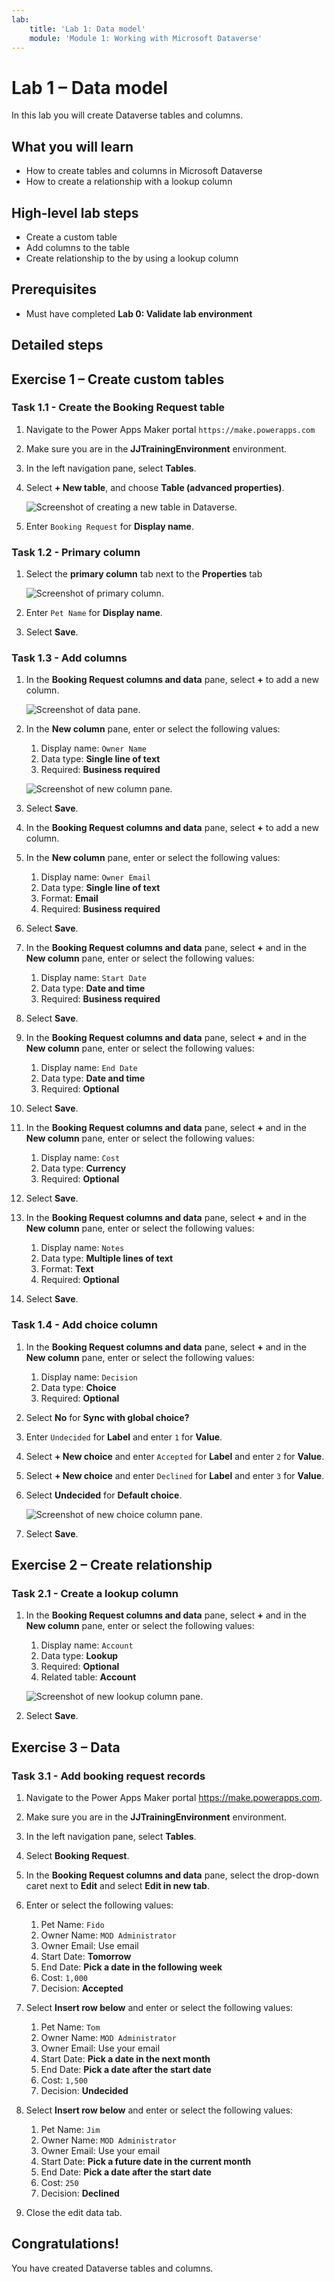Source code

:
 ```yaml
---
lab:
    title: 'Lab 1: Data model'
    module: 'Module 1: Working with Microsoft Dataverse'
---
```


# Lab 1 – Data model

In this lab you will create Dataverse tables and columns.

## What you will learn

- How to create tables and columns in Microsoft Dataverse
- How to create a relationship with a lookup column

## High-level lab steps

- Create a custom table
- Add columns to the table
- Create relationship to the by using a lookup column
  
## Prerequisites

- Must have completed **Lab 0: Validate lab environment**

## Detailed steps

## Exercise 1 – Create custom tables

### Task 1.1 - Create the Booking Request table

1. Navigate to the Power Apps Maker portal `https://make.powerapps.com`

1. Make sure you are in the **JJTrainingEnvironment** environment.

1. In the left navigation pane, select **Tables**.

1. Select **+ New table**, and choose **Table (advanced properties)**.

    ![Screenshot of creating a new table in Dataverse.](../Media/create-new-table-dataverse.png)
    
1. Enter `Booking Request` for **Display name**.

### Task 1.2 - Primary column

1. Select the **primary column** tab next to the **Properties** tab

    ![Screenshot of primary column.](../Media/primary-column.png)

1. Enter `Pet Name` for **Display name**.

1. Select **Save**.

### Task 1.3 - Add columns

1. In the **Booking Request columns and data** pane, select **+** to add a new column.

    ![Screenshot of data pane.](../Media/data-pane.png)

1. In the **New column** pane, enter or select the following values:

   1. Display name: `Owner Name`
   1. Data type: **Single line of text**
   1. Required: **Business required**

    ![Screenshot of new column pane.](../Media/new-column-pane.png)

1. Select **Save**.

1. In the **Booking Request columns and data** pane, select **+** to add a new column.

1. In the **New column** pane, enter or select the following values:

   1. Display name: `Owner Email`
   1. Data type: **Single line of text**
   1. Format: **Email**
   1. Required: **Business required**

1. Select **Save**.

1. In the **Booking Request columns and data** pane, select **+** and in the **New column** pane, enter or select the following values:

   1. Display name: `Start Date`
   1. Data type: **Date and time**
   1. Required: **Business required**

1. Select **Save**.

1. In the **Booking Request columns and data** pane, select **+** and in the **New column** pane, enter or select the following values:

   1. Display name: `End Date`
   1. Data type: **Date and time**
   1. Required: **Optional**

1. Select **Save**.

1. In the **Booking Request columns and data** pane, select **+** and in the **New column** pane, enter or select the following values:

   1. Display name: `Cost`
   1. Data type: **Currency**
   1. Required: **Optional**

1. Select **Save**.

1. In the **Booking Request columns and data** pane, select **+** and in the **New column** pane, enter or select the following values:

   1. Display name: `Notes`
   1. Data type: **Multiple lines of text**
   1. Format: **Text**
   1. Required: **Optional**

1. Select **Save**.

### Task 1.4 - Add choice column

1. In the **Booking Request columns and data** pane, select **+** and in the **New column** pane, enter or select the following values:

   1. Display name: `Decision`
   1. Data type: **Choice**
   1. Required: **Optional**

1. Select **No** for **Sync with global choice?**

1. Enter `Undecided` for **Label** and enter `1` for **Value**.

1. Select **+ New choice** and enter `Accepted` for **Label** and enter `2` for **Value**.

1. Select **+ New choice** and enter `Declined` for **Label** and enter `3` for **Value**.

1. Select **Undecided** for **Default choice**.

    ![Screenshot of new choice column pane.](../Media/new-local-choice.png)

1. Select **Save**.

## Exercise 2 – Create relationship

### Task 2.1 - Create a lookup column

1. In the **Booking Request columns and data** pane, select **+** and in the **New column** pane, enter or select the following values:

   1. Display name: `Account`
   1. Data type: **Lookup**
   1. Required: **Optional**
   1. Related table: **Account**

    ![Screenshot of new lookup column pane.](../Media/new-lookup.png)

1. Select **Save**.


## Exercise 3 – Data

### Task 3.1 - Add booking request records

1. Navigate to the Power Apps Maker portal <https://make.powerapps.com>.

1. Make sure you are in the **JJTrainingEnvironment** environment.

1. In the left navigation pane, select **Tables**.

1. Select **Booking Request**.

1. In the **Booking Request columns and data** pane, select the drop-down caret next to **Edit** and select **Edit in new tab**.

1. Enter or select the following values:

   1. Pet Name: `Fido`
   1. Owner Name: `MOD Administrator`
   1. Owner Email: Use email
   1. Start Date: **Tomorrow**
   1. End Date: **Pick a date in the following week**
   1. Cost: `1,000`
   1. Decision: **Accepted**

1. Select **Insert row below** and enter or select the following values:

   1. Pet Name: `Tom`
   1. Owner Name: `MOD Administrator`
   1. Owner Email: Use your email
   1. Start Date: **Pick a date in the next month**
   1. End Date: **Pick a date after the start date**
   1. Cost: `1,500`
   1. Decision: **Undecided**

1. Select **Insert row below** and enter or select the following values:

   1. Pet Name: `Jim`
   1. Owner Name: `MOD Administrator`
   1. Owner Email: Use your email
   1. Start Date: **Pick a future date in the current month**
   1. End Date: **Pick a date after the start date**
   1. Cost: `250`
   1. Decision: **Declined**

1. Close the edit data tab.

## Congratulations!

You have created Dataverse tables and columns.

▶ ABOUT THIS TASK: Pick from the records each line that contains the word "Power" and show it.

▶ WORKED SOLUTION:
1. Navigate to the Power Apps Maker portal `https://make.powerapps.com`
1. Navigate to the Power Apps Maker portal <https://make.powerapps.com>.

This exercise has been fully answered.